TASK DESCRIPTION
Set down, exactly, every line from the top of the listing through the one holding "- Add a Zig".

PROVIDED MATERIAL

=== Begin Enclosure ===

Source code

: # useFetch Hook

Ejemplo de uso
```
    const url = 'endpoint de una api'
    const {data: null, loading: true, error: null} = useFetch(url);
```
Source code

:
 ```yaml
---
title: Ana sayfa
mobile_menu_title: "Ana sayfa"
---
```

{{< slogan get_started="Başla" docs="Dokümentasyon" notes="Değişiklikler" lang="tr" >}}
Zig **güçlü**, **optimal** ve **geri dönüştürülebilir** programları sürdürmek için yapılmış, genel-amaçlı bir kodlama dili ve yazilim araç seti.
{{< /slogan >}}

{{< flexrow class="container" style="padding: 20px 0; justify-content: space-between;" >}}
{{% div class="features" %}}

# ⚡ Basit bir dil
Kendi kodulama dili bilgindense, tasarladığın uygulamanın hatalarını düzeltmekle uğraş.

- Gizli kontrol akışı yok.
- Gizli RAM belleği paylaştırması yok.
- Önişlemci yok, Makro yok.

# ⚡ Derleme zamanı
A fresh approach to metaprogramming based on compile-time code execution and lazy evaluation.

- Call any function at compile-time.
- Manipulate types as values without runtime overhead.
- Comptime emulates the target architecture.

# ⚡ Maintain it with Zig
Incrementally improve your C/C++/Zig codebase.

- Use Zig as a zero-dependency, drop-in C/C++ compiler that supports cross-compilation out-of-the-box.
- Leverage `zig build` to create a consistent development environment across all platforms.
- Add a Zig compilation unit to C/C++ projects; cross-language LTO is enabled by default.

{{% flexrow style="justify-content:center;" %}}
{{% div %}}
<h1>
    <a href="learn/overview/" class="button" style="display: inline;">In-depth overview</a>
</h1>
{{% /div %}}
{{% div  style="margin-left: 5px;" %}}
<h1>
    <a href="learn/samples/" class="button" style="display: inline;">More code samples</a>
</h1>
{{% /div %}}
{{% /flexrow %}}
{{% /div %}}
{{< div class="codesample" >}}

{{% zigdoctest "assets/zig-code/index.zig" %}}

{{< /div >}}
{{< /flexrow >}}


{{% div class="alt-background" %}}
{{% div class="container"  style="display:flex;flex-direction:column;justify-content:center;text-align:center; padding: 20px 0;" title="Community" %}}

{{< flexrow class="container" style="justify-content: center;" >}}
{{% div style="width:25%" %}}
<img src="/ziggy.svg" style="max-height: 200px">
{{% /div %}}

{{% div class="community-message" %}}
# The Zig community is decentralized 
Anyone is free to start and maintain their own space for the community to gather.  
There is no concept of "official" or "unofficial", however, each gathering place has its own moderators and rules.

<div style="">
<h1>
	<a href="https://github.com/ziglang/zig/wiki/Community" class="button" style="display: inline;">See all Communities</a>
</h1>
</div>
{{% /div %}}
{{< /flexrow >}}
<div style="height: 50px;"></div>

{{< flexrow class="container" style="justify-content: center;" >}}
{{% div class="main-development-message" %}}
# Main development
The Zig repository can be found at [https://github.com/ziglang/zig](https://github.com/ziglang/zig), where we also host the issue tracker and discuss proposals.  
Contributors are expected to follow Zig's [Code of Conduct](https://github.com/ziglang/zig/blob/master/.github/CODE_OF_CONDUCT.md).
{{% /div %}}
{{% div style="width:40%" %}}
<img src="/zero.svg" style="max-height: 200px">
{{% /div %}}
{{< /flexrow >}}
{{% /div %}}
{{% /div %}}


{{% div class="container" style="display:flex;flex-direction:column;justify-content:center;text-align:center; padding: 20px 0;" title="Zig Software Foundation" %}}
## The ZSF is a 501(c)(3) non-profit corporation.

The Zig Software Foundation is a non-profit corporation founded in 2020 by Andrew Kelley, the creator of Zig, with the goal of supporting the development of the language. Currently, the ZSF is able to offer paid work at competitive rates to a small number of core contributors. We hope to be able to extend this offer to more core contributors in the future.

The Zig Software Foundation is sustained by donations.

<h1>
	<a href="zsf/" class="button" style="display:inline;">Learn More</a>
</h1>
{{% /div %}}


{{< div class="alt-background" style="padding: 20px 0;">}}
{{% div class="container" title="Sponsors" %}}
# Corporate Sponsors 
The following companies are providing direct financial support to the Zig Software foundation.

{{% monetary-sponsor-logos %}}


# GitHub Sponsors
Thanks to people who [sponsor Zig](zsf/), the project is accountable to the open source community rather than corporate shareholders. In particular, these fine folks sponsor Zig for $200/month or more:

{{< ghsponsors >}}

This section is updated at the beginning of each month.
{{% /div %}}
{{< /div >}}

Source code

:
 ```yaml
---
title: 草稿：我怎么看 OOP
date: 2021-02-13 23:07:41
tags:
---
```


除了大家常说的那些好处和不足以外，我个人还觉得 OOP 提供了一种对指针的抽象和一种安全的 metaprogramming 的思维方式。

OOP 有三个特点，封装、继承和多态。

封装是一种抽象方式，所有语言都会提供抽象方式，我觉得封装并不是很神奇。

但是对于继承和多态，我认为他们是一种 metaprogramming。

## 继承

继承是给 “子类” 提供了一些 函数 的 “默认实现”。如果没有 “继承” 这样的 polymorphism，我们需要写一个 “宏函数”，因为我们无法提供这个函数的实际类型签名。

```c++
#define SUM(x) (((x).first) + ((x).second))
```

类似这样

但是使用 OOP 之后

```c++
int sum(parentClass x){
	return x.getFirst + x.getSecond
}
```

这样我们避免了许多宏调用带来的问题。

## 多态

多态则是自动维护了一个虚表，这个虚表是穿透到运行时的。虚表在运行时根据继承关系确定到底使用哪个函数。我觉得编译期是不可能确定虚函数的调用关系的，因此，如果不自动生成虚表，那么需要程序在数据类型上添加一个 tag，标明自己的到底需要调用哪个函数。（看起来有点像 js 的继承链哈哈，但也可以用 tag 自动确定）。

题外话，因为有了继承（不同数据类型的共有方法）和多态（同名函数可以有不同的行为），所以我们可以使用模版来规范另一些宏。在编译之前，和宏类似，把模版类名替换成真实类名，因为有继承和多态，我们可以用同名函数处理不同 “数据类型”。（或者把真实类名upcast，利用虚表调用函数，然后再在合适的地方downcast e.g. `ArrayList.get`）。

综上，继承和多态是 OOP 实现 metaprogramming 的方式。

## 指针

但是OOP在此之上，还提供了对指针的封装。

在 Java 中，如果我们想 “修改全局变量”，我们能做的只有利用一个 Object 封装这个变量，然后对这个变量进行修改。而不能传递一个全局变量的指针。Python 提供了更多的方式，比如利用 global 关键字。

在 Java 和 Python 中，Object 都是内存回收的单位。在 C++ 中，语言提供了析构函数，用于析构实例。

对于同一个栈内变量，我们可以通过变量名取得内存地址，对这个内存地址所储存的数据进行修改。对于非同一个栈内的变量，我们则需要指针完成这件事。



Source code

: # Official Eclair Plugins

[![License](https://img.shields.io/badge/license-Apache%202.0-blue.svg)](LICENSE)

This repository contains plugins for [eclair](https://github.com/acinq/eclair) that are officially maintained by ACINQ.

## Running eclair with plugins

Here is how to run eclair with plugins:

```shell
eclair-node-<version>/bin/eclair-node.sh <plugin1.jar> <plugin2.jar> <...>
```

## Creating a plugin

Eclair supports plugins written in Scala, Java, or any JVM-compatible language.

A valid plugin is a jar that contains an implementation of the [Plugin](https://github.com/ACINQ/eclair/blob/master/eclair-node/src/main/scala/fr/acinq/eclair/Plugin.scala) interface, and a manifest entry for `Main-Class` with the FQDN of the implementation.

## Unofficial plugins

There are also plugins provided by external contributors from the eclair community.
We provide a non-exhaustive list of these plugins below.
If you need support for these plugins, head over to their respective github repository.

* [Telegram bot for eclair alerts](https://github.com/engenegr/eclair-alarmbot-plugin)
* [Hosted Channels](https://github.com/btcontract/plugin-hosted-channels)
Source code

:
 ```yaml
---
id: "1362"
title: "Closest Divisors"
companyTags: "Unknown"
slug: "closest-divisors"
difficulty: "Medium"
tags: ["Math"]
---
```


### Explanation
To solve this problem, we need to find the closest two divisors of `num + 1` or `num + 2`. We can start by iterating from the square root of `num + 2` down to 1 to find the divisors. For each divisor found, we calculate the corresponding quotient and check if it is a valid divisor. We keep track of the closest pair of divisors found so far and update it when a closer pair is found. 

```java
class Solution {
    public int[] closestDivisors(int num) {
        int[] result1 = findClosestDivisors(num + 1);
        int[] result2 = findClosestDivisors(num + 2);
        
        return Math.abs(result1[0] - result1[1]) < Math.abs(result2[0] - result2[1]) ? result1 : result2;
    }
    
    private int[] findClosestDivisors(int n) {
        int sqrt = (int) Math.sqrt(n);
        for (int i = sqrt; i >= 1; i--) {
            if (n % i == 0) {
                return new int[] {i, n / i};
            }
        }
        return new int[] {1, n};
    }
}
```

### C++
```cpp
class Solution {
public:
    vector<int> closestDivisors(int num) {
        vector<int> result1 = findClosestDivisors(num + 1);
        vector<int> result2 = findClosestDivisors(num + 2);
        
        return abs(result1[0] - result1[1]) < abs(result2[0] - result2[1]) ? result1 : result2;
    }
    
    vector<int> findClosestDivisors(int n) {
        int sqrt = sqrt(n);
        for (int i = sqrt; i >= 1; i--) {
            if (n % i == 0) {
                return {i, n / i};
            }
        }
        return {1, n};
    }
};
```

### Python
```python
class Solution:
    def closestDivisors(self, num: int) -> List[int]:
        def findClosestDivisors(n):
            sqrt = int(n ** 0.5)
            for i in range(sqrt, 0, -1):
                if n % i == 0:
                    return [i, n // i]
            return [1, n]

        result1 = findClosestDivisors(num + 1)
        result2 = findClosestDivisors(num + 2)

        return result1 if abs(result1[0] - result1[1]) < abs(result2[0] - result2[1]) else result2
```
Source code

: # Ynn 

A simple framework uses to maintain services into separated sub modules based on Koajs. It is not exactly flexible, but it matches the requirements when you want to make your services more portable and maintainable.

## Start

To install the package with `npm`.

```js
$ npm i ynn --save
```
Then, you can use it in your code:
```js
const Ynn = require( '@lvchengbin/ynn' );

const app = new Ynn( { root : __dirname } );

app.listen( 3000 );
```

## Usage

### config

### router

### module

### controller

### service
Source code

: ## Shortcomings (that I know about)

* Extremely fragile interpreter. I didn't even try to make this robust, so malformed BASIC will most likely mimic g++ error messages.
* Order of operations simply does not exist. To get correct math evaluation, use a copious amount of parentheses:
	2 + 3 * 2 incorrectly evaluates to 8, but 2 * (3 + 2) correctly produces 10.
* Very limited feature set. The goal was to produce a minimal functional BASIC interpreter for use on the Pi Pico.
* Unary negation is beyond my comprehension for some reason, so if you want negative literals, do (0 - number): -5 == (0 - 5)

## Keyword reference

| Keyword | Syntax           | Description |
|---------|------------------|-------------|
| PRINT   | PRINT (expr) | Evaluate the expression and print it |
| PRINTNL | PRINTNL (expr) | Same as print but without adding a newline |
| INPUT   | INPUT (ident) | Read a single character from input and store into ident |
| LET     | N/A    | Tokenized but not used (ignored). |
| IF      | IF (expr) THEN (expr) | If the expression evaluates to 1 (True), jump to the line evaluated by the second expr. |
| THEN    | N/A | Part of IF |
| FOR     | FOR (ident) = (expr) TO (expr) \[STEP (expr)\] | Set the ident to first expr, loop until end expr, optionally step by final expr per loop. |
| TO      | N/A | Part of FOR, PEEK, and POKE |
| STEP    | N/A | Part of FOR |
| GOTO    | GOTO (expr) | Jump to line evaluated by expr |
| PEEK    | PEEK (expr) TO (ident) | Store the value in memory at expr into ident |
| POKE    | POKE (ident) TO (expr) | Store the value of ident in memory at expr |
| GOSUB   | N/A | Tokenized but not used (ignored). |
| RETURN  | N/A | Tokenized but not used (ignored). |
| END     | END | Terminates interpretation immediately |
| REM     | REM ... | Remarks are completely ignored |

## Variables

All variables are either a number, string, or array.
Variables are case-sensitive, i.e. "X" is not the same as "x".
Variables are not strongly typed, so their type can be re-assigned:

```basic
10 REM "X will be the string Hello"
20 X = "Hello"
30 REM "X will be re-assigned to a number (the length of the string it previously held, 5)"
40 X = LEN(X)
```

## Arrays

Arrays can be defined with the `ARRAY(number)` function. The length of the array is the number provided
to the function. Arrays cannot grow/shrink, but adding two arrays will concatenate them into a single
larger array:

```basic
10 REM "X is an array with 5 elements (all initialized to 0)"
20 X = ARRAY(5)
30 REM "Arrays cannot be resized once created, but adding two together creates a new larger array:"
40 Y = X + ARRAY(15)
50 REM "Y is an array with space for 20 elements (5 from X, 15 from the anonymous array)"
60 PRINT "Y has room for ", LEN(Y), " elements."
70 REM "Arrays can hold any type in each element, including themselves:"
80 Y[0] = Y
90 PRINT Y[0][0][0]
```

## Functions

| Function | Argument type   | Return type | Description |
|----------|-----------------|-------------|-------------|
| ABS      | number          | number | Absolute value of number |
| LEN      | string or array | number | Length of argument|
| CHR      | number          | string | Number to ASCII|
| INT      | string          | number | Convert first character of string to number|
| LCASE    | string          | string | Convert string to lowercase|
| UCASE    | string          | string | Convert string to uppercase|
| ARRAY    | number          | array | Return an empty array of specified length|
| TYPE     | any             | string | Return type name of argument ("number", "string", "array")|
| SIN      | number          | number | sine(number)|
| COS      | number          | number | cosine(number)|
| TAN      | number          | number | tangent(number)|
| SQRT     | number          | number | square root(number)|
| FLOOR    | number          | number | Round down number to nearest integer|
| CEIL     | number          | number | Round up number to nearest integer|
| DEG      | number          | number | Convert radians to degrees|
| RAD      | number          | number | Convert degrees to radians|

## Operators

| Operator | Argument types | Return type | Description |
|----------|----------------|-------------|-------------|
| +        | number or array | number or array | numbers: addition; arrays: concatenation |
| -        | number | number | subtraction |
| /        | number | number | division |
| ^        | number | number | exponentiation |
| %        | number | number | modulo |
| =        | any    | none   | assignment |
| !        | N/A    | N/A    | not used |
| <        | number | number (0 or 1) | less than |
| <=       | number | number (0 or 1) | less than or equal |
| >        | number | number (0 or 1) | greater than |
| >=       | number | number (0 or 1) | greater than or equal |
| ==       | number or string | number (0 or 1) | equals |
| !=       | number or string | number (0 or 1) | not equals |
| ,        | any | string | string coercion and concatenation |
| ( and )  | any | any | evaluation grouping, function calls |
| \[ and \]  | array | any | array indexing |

=== End Enclosure ===

OUTPUT
Source code

: # useFetch Hook

Ejemplo de uso
```
    const url = 'endpoint de una api'
    const {data: null, loading: true, error: null} = useFetch(url);
```
Source code

:
 ```yaml
---
title: Ana sayfa
mobile_menu_title: "Ana sayfa"
---
```

{{< slogan get_started="Başla" docs="Dokümentasyon" notes="Değişiklikler" lang="tr" >}}
Zig **güçlü**, **optimal** ve **geri dönüştürülebilir** programları sürdürmek için yapılmış, genel-amaçlı bir kodlama dili ve yazilim araç seti.
{{< /slogan >}}

{{< flexrow class="container" style="padding: 20px 0; justify-content: space-between;" >}}
{{% div class="features" %}}

# ⚡ Basit bir dil
Kendi kodulama dili bilgindense, tasarladığın uygulamanın hatalarını düzeltmekle uğraş.

- Gizli kontrol akışı yok.
- Gizli RAM belleği paylaştırması yok.
- Önişlemci yok, Makro yok.

# ⚡ Derleme zamanı
A fresh approach to metaprogramming based on compile-time code execution and lazy evaluation.

- Call any function at compile-time.
- Manipulate types as values without runtime overhead.
- Comptime emulates the target architecture.

# ⚡ Maintain it with Zig
Incrementally improve your C/C++/Zig codebase.

- Use Zig as a zero-dependency, drop-in C/C++ compiler that supports cross-compilation out-of-the-box.
- Leverage `zig build` to create a consistent development environment across all platforms.
- Add a Zig compilation unit to C/C++ projects; cross-language LTO is enabled by default.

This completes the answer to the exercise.